Une grande partie de la Corée se promène sur la tête des Coréens. Comme
ces illusionnistes de salon qu'on engageait aux années 1900, qui à peine
présentés sous un faux nom se mettaient à jongler avec le mobilier pour
amuser l'assemblée, les Coréennes font danser les objets. Les paniers, les
jarres, les faisceaux de bois, les bassines échappent à l'attraction terrestre et
deviennent satellites de ces planètes calmes, aux orbites précises. Car la rue
coréenne a ses cycles, ses ondes, ses rails.
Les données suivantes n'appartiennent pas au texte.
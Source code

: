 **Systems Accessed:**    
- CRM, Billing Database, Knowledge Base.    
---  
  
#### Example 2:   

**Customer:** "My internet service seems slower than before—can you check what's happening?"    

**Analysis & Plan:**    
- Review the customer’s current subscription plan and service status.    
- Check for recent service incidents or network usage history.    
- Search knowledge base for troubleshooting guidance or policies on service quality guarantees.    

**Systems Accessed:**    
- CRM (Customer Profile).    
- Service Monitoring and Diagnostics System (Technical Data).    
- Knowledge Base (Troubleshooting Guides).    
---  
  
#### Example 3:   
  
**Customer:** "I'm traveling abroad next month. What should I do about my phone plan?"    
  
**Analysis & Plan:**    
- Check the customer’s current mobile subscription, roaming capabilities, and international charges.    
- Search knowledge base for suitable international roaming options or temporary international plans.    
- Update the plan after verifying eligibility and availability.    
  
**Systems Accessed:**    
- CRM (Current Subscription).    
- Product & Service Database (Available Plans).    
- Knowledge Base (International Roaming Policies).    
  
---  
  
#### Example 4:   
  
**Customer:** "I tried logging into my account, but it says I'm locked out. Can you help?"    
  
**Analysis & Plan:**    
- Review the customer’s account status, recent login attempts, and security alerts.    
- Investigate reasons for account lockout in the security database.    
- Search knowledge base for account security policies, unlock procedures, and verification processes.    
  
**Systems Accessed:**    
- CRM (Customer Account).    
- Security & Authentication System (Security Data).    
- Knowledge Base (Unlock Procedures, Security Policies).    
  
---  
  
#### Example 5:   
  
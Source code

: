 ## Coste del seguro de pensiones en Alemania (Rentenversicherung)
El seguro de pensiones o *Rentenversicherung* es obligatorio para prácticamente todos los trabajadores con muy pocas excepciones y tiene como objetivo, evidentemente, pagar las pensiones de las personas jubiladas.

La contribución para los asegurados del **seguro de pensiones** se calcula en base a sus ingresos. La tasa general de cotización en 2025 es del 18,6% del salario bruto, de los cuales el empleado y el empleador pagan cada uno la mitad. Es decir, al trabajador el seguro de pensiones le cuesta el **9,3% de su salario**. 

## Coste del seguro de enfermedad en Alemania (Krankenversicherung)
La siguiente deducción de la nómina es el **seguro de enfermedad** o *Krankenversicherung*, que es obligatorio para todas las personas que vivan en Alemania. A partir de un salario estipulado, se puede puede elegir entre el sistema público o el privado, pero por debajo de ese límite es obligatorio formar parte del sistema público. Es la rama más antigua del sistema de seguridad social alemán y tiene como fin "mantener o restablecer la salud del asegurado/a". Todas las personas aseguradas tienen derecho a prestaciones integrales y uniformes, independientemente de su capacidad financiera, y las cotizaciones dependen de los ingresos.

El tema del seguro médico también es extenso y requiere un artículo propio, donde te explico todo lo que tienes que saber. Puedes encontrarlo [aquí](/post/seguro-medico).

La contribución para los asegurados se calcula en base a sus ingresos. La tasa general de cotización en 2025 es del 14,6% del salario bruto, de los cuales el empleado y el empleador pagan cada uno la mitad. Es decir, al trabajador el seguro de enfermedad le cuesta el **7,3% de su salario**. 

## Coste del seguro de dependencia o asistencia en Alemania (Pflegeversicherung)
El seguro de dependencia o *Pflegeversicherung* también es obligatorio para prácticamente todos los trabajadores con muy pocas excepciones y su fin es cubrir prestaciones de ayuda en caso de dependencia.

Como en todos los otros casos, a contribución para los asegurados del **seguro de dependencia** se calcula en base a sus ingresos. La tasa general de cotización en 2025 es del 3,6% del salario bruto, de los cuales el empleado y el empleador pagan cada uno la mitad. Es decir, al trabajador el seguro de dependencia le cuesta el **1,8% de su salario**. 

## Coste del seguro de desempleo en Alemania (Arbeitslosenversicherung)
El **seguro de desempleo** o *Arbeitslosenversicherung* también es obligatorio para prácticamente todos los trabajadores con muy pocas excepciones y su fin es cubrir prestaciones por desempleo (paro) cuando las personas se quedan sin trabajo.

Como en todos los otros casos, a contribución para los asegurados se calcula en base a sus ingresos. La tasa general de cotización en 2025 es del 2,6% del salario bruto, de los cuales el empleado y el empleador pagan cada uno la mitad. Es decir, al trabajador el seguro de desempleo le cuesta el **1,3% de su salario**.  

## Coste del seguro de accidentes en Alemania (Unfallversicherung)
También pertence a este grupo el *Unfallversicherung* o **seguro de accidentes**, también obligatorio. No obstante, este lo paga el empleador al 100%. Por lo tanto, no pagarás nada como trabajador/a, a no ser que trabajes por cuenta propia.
Dans ce décor double, où les
ruines hâtées et les immeubles naissants s'équilibrent pour une seconde au
même point d'inachèvement, le militaire qui vient d acheter (prévoyant) un
sombrero civil, I'ouvrier qui sort du chantier, le fonctionnaire avec sa
serviette, la femme en costume traditionnel et la femme en costume
moderne, le porteur qui emmène au musée de la Révolution une allégorie
toute fraîche qu'une femme en noir suit pas à pas, pour la déchiffrer — ont
chacun leur route et leur place exacte, comme des constellations. On ne
crébillonne pas. Si l'on s'arrête, c'est pour s'instruire : Syngman Rhee reçoit
des Américains les crocs artificiels de la corruption, le Spoutnik nr.3 est une
grande victoire du socialisme... Lestés de cette science, les spoutniks de la
rue reprennent le cours d'une gravitation méditante.
…dans la rue Moyenne.
— La rue Moyenne est le crébillon de Bourges ?
— Tu dis ?
—A Nantes, le centre élégant est la rue
Crébillon, les Nantais ont su en faire l'admirable
verbe
« crébillonner », où il y a du pluriel, crebro, et
du tourbillon, d'où j'ai tiré le substantif
« crébillon » que j'applique à toutes les villes
de province.
— Eh bien, demain nous crébillonnerons dans la
rue Moyenne, à Bourges.
— Admirez la mémoire du Poète : il a passé,
voici quinze ans, dix minutes au buffet de la gare
de Nantes, et il a trouvé le moyen d'apprendre
et de retenir le verbe crébillonner.
— Je me demande où est le crébillon de Gien ?
(Valery Larbaud — Allen)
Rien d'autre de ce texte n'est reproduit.